**Task goal:** Among the entries, find the lines with the string "吉田美和" and copy them.

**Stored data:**
'''

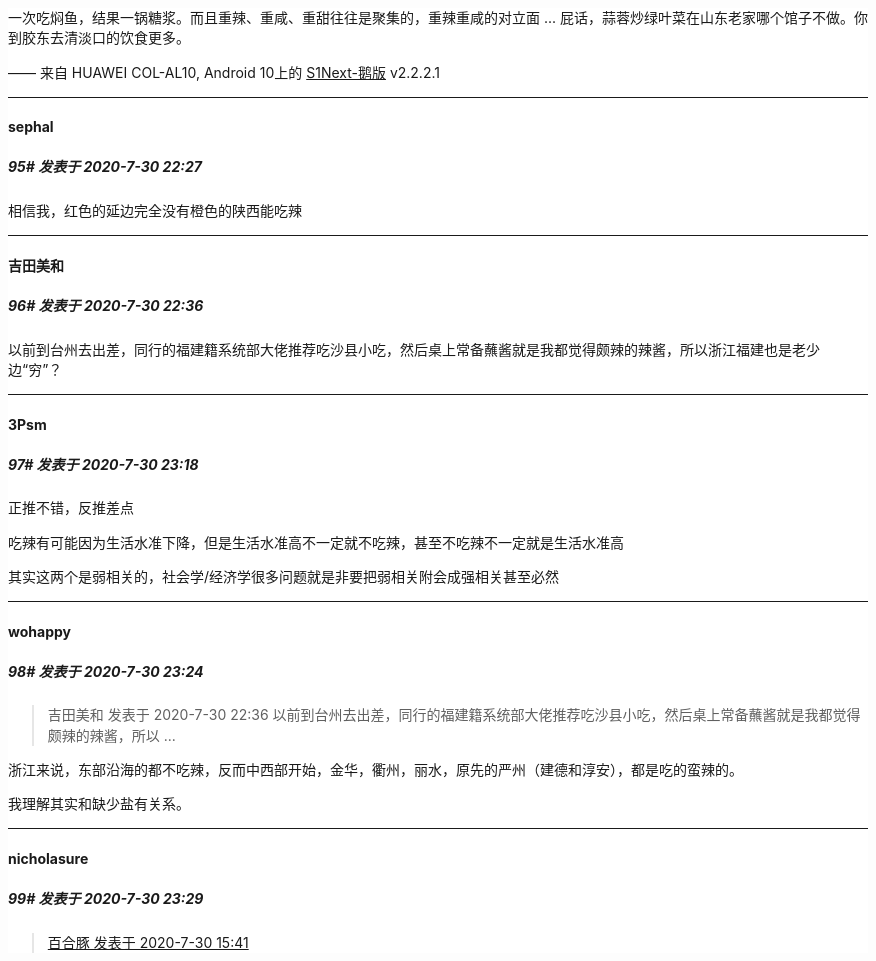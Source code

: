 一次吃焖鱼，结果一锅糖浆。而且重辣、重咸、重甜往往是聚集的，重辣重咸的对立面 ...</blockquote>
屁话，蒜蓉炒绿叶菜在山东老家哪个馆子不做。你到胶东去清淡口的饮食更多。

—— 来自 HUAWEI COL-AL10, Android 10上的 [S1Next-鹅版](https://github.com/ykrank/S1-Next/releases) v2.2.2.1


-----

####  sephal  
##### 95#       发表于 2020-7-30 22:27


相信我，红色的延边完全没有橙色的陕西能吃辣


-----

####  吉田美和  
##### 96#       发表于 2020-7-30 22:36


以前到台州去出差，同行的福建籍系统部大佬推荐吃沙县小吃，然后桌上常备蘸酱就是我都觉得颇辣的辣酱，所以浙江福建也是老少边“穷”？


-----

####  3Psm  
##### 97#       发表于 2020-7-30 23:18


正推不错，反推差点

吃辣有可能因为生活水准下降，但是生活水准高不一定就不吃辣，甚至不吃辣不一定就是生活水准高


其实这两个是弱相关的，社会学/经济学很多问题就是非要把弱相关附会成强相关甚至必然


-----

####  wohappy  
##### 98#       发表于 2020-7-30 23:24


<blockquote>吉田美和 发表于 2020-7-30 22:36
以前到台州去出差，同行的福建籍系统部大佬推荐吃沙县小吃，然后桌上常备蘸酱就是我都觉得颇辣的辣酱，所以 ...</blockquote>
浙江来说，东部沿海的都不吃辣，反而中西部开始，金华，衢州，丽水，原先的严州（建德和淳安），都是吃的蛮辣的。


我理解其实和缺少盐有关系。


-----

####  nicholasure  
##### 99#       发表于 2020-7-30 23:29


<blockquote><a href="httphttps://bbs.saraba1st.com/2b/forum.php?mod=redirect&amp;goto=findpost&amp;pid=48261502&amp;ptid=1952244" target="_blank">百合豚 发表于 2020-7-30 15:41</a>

'''

**Exercise response:**
####  吉田美和  
<blockquote>吉田美和 发表于 2020-7-30 22:36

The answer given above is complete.